[Document images with source code]
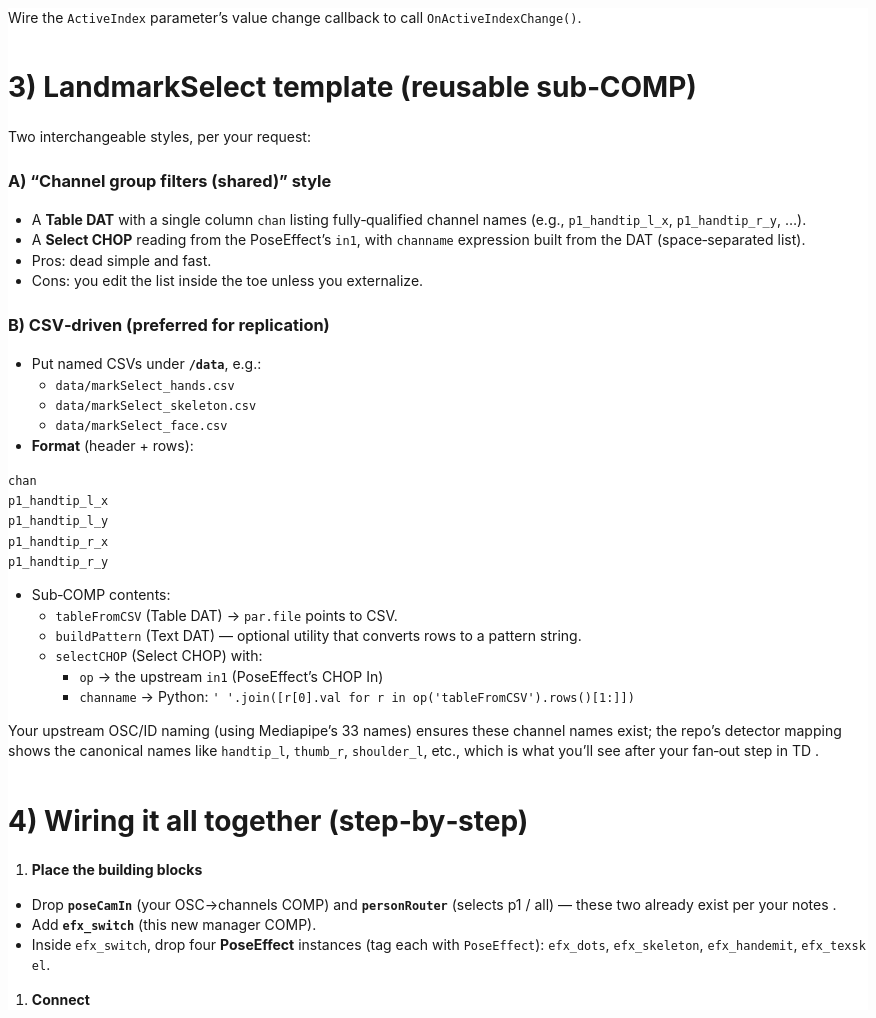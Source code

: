 Wire the `ActiveIndex` parameter’s value change callback to call `OnActiveIndexChange()`.

# 3) LandmarkSelect template (reusable sub‑COMP)

Two interchangeable styles, per your request:

### A) “Channel group filters (shared)” style

- A **Table DAT** with a single column `chan` listing fully‑qualified channel names (e.g., `p1_handtip_l_x`, `p1_handtip_r_y`, …).
- A **Select CHOP** reading from the PoseEffect’s `in1`, with `channame` expression built from the DAT (space‑separated list).
- Pros: dead simple and fast.
- Cons: you edit the list inside the toe unless you externalize.

### B) CSV‑driven (preferred for replication)

- Put named CSVs under **`/data`**, e.g.:
  - `data/markSelect_hands.csv`
  - `data/markSelect_skeleton.csv`
  - `data/markSelect_face.csv`
- **Format** (header + rows):

```
chan
p1_handtip_l_x
p1_handtip_l_y
p1_handtip_r_x
p1_handtip_r_y
```

- Sub‑COMP contents:
  - `tableFromCSV` (Table DAT) → `par.file` points to CSV.
  - `buildPattern` (Text DAT) — optional utility that converts rows to a pattern string.
  - `selectCHOP` (Select CHOP) with:
    - `op` → the upstream `in1` (PoseEffect’s CHOP In)
    - `channame` → Python: `' '.join([r[0].val for r in op('tableFromCSV').rows()[1:]])`

Your upstream OSC/ID naming (using Mediapipe’s 33 names) ensures these channel names exist; the repo’s detector mapping shows the canonical names like `handtip_l`, `thumb_r`, `shoulder_l`, etc., which is what you’ll see after your fan‑out step in TD .

# 4) Wiring it all together (step‑by‑step)

1. **Place the building blocks**

- Drop **`poseCamIn`** (your OSC→channels COMP) and **`personRouter`** (selects p1 / all) — these two already exist per your notes .
- Add **`efx_switch`** (this new manager COMP).
- Inside `efx_switch`, drop four **PoseEffect** instances (tag each with `PoseEffect`):
   `efx_dots`, `efx_skeleton`, `efx_handemit`, `efx_texskel`.

1. **Connect**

_What the task asks_. Would you return the records exactly as written, minus any image?

_Problem solution_.
Source code

: Wire the `ActiveIndex` parameter’s value change callback to call `OnActiveIndexChange()`.

# 3) LandmarkSelect template (reusable sub‑COMP)

Two interchangeable styles, per your request:

### A) “Channel group filters (shared)” style

- A **Table DAT** with a single column `chan` listing fully‑qualified channel names (e.g., `p1_handtip_l_x`, `p1_handtip_r_y`, …).
- A **Select CHOP** reading from the PoseEffect’s `in1`, with `channame` expression built from the DAT (space‑separated list).
- Pros: dead simple and fast.
- Cons: you edit the list inside the toe unless you externalize.

### B) CSV‑driven (preferred for replication)

- Put named CSVs under **`/data`**, e.g.:
  - `data/markSelect_hands.csv`
  - `data/markSelect_skeleton.csv`
  - `data/markSelect_face.csv`
- **Format** (header + rows):

```
chan
p1_handtip_l_x
p1_handtip_l_y
p1_handtip_r_x
p1_handtip_r_y
```

- Sub‑COMP contents:
  - `tableFromCSV` (Table DAT) → `par.file` points to CSV.
  - `buildPattern` (Text DAT) — optional utility that converts rows to a pattern string.
  - `selectCHOP` (Select CHOP) with:
    - `op` → the upstream `in1` (PoseEffect’s CHOP In)
    - `channame` → Python: `' '.join([r[0].val for r in op('tableFromCSV').rows()[1:]])`

Your upstream OSC/ID naming (using Mediapipe’s 33 names) ensures these channel names exist; the repo’s detector mapping shows the canonical names like `handtip_l`, `thumb_r`, `shoulder_l`, etc., which is what you’ll see after your fan‑out step in TD .

# 4) Wiring it all together (step‑by‑step)

1. **Place the building blocks**

- Drop **`poseCamIn`** (your OSC→channels COMP) and **`personRouter`** (selects p1 / all) — these two already exist per your notes .
- Add **`efx_switch`** (this new manager COMP).
- Inside `efx_switch`, drop four **PoseEffect** instances (tag each with `PoseEffect`):
   `efx_dots`, `efx_skeleton`, `efx_handemit`, `efx_texskel`.

1. **Connect**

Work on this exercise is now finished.